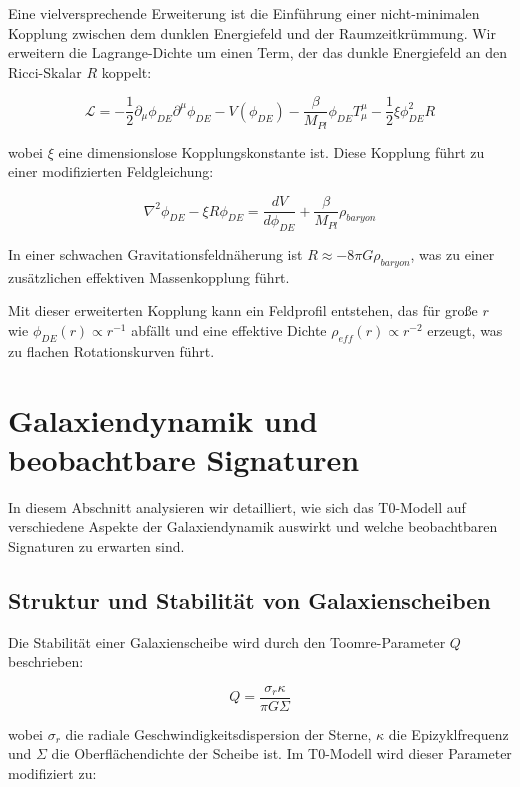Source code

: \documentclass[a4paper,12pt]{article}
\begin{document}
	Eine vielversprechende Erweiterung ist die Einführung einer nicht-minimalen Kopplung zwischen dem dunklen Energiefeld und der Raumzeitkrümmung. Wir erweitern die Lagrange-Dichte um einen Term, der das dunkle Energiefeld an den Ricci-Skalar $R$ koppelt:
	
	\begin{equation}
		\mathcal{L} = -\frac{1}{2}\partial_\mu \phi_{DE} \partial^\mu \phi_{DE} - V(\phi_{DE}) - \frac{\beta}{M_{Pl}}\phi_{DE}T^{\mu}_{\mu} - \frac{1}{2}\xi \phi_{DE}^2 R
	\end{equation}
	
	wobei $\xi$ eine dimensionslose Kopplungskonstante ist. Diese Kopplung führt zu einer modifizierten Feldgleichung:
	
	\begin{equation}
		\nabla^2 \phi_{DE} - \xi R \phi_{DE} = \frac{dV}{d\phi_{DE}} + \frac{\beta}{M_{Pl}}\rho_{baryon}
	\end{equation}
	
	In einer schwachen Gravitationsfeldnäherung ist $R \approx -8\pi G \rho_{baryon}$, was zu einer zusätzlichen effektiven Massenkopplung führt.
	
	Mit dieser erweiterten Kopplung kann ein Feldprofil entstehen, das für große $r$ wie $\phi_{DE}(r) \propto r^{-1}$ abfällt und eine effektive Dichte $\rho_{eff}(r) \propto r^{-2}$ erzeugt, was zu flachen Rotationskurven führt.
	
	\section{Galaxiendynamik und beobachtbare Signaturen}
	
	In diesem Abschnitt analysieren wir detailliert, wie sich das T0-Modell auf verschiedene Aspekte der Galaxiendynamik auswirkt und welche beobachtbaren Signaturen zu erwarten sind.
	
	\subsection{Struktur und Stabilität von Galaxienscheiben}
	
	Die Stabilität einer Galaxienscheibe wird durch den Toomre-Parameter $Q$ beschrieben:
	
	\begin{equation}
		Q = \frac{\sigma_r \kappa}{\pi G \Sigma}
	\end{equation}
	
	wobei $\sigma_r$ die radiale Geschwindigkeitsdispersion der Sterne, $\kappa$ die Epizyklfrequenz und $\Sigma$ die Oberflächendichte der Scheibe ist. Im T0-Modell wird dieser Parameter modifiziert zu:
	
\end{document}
■ ■ ■ ■
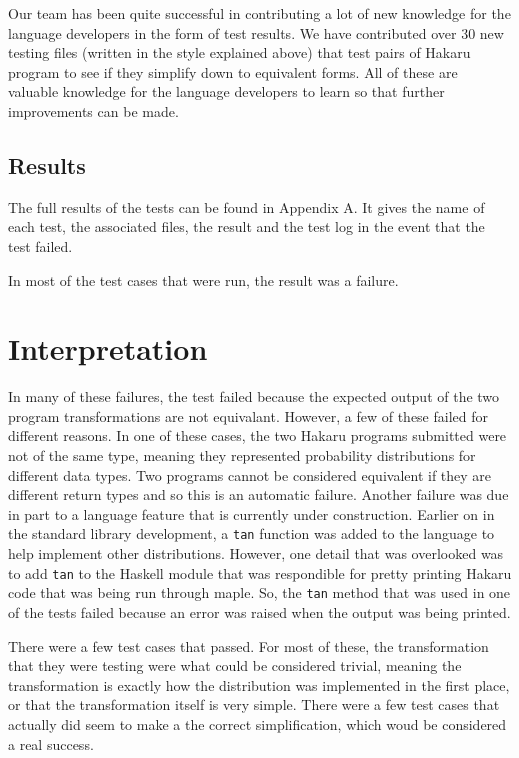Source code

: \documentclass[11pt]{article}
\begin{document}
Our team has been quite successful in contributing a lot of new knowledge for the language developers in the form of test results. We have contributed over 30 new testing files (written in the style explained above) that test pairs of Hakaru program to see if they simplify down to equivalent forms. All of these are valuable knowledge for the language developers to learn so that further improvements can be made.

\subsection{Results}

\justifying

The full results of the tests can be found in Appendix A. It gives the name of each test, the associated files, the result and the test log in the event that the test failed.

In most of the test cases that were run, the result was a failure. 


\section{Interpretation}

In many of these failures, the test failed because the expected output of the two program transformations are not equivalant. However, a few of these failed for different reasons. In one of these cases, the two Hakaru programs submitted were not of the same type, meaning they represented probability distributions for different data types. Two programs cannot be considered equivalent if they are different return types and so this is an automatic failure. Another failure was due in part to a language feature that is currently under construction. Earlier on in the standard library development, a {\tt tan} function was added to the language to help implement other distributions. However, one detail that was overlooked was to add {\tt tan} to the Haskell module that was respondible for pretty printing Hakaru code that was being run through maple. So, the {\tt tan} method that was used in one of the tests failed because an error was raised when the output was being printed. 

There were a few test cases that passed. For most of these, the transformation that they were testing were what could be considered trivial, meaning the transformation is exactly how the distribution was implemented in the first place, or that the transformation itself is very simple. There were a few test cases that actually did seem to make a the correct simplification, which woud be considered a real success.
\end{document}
■ ■ ■ ■
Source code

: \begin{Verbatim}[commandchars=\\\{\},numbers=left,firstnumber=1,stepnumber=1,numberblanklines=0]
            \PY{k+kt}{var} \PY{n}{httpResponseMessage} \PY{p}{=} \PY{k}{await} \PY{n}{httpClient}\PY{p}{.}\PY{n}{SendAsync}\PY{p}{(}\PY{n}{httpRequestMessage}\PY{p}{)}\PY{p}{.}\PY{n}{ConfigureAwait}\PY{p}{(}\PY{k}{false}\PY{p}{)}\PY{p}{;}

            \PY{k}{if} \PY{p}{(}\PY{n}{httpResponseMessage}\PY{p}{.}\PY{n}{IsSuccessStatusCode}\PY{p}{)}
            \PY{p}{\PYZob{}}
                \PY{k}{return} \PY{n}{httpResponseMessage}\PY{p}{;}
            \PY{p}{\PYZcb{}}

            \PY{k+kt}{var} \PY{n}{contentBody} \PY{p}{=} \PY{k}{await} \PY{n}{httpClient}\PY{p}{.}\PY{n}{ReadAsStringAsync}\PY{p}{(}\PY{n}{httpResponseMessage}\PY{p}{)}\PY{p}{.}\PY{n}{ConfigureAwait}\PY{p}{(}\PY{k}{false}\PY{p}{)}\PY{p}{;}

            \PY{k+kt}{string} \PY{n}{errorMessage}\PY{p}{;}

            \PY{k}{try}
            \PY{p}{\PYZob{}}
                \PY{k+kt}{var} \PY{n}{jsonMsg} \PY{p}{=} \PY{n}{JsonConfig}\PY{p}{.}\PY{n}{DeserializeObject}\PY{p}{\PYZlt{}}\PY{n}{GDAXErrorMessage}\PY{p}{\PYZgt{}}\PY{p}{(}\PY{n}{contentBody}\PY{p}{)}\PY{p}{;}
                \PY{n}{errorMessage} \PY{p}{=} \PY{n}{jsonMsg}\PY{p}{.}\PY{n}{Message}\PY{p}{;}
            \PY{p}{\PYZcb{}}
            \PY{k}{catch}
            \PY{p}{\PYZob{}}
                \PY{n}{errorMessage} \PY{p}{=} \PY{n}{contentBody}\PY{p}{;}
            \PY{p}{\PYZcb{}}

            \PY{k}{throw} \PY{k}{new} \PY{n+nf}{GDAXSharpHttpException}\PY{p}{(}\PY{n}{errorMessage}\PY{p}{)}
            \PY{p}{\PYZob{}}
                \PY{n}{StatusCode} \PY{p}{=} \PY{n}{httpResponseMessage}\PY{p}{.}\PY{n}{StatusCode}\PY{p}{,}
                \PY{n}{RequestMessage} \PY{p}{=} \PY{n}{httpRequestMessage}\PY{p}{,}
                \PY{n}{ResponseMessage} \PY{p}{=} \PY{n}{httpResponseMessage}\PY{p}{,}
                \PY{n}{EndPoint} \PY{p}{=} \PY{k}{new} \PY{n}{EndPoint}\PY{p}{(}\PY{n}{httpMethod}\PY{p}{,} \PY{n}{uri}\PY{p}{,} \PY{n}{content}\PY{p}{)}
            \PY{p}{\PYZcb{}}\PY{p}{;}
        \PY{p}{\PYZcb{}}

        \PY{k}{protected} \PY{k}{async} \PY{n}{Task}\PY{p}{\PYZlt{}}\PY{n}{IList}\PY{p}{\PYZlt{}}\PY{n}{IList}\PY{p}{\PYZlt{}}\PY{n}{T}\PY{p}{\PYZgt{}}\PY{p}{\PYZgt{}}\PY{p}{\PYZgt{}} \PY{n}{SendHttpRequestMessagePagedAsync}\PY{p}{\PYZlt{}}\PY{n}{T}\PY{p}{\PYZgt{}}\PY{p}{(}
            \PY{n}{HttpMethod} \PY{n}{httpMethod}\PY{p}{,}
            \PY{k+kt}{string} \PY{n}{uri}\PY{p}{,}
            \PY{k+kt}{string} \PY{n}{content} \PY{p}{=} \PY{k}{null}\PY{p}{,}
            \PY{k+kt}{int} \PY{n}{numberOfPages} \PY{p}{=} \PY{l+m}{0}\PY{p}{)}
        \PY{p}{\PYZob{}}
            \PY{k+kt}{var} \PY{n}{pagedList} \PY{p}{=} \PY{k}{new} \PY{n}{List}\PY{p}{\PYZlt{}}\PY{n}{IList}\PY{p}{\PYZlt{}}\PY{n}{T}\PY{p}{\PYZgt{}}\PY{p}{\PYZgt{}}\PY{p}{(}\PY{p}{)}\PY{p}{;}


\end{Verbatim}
■ ■ ■ ■
Copy down every line of the material above that includes the string "cases".

Result of this task:
In most of the test cases that were run, the result was a failure. 
In many of these failures, the test failed because the expected output of the two program transformations are not equivalant. However, a few of these failed for different reasons. In one of these cases, the two Hakaru programs submitted were not of the same type, meaning they represented probability distributions for different data types. Two programs cannot be considered equivalent if they are different return types and so this is an automatic failure. Another failure was due in part to a language feature that is currently under construction. Earlier on in the standard library development, a {\tt tan} function was added to the language to help implement other distributions. However, one detail that was overlooked was to add {\tt tan} to the Haskell module that was respondible for pretty printing Hakaru code that was being run through maple. So, the {\tt tan} method that was used in one of the tests failed because an error was raised when the output was being printed. 
There were a few test cases that passed. For most of these, the transformation that they were testing were what could be considered trivial, meaning the transformation is exactly how the distribution was implemented in the first place, or that the transformation itself is very simple. There were a few test cases that actually did seem to make a the correct simplification, which woud be considered a real success.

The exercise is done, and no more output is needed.